Chemical Reaction Extraction from Long Patent Documents
Aishwarya Jadhav, Ritam Dutt
TL;DR
This work tackles extracting reaction spans from long chemical patents to support a reaction-centric patent knowledge base (ChemPatKB). It extends prior baseline models with BERT-based embeddings, chemical-domain pretraining (ChemBERT), and [CHEM] tokens, framing extraction as paragraph-level IOB span tagging. Through in-domain and cross-domain evaluations on the Chemu dataset, the study finds that BiLSTM-CRF decoders with finetuned BERT variants yield strong performance, while [CHEM] tokens improve generalization across domains. The results motivate future multi-task learning with Chemical NER and the creation of a standardized gold benchmark to enable robust cross-domain reaction extraction in patents.
Abstract
The task of searching through patent documents is crucial for chemical patent recommendation and retrieval. This can be enhanced by creating a patent knowledge base (ChemPatKB) to aid in prior art searches and to provide a platform for domain experts to explore new innovations in chemical compound synthesis and use-cases. An essential foundational component of this KB is the extraction of important reaction snippets from long patents documents which facilitates multiple downstream tasks such as reaction co-reference resolution and chemical entity role identification.
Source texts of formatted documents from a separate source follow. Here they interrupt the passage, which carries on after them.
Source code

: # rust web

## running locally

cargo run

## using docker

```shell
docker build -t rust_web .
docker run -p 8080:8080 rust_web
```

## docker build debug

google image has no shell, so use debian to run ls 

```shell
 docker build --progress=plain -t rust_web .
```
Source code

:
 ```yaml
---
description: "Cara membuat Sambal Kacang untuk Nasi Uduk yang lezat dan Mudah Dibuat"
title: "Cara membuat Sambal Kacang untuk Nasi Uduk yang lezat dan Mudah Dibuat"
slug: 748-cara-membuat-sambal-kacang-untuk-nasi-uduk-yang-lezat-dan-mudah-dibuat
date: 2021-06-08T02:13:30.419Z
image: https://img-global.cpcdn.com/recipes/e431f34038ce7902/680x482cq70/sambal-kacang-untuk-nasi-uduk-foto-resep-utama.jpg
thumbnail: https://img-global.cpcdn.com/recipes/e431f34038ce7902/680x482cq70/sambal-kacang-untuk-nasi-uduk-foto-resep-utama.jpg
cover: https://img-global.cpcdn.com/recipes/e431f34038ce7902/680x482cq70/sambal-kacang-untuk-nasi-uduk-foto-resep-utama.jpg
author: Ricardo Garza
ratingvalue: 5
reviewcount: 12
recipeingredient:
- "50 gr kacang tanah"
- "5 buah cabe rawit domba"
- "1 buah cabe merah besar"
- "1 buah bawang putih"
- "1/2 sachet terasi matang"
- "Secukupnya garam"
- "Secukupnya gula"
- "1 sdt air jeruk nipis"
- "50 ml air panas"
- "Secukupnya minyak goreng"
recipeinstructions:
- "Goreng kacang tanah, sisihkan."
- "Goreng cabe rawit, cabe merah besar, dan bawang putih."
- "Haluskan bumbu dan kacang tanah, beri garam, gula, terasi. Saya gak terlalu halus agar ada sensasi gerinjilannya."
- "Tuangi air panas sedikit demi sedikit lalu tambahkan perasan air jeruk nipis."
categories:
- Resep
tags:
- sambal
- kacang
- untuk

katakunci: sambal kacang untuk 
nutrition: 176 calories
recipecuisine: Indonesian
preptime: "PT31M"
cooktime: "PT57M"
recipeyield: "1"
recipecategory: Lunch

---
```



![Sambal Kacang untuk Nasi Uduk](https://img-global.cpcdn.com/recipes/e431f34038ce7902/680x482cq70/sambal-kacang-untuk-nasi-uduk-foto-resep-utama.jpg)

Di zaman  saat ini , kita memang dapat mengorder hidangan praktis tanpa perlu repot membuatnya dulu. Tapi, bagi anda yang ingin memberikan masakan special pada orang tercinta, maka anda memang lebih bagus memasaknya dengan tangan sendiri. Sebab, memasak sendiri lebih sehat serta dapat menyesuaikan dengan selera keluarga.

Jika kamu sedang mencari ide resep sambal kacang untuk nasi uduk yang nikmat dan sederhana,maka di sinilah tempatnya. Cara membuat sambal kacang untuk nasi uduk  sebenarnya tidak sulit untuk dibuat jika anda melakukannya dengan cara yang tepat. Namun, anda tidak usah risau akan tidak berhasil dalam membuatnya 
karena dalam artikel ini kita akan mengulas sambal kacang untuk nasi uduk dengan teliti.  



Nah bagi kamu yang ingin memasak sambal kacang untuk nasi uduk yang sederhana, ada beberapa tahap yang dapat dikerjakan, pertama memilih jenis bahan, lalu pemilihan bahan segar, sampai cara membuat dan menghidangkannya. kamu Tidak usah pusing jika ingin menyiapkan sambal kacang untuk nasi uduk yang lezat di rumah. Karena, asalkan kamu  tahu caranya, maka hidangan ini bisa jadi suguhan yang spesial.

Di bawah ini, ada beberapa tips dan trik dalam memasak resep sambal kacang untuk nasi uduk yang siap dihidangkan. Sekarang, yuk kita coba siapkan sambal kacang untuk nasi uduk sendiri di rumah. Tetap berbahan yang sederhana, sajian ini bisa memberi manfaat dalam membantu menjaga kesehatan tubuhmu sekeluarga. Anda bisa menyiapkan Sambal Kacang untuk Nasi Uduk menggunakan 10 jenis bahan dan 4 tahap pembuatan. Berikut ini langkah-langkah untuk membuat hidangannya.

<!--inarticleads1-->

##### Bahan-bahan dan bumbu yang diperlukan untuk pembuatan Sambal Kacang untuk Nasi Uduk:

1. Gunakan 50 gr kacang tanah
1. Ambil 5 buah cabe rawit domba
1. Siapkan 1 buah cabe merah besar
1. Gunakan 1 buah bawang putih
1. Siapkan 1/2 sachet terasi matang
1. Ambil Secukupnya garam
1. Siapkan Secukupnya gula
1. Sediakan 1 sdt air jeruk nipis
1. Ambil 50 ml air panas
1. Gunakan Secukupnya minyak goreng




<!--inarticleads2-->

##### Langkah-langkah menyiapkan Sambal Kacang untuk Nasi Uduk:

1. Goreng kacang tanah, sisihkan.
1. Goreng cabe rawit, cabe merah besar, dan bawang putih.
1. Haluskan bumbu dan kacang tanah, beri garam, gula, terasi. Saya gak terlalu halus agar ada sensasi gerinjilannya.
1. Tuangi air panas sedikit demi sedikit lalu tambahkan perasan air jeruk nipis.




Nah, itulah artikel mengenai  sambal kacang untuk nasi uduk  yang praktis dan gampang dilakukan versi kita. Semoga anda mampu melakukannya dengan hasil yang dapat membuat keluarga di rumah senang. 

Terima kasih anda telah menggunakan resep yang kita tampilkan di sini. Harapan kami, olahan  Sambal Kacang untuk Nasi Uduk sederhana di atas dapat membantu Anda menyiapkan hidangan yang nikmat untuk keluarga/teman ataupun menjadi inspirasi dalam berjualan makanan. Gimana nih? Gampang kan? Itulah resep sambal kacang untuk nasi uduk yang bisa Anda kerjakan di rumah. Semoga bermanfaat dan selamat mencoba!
In this work, we explore the problem of extracting reactions spans from chemical patents in order to create a reactions resource database. We formulate this task as a paragraph-level sequence tagging problem, where the system is required to return a sequence of paragraphs that contain a description of a reaction. We propose several approaches and modifications of the baseline models and study how different methods generalize across different domains of chemical patents.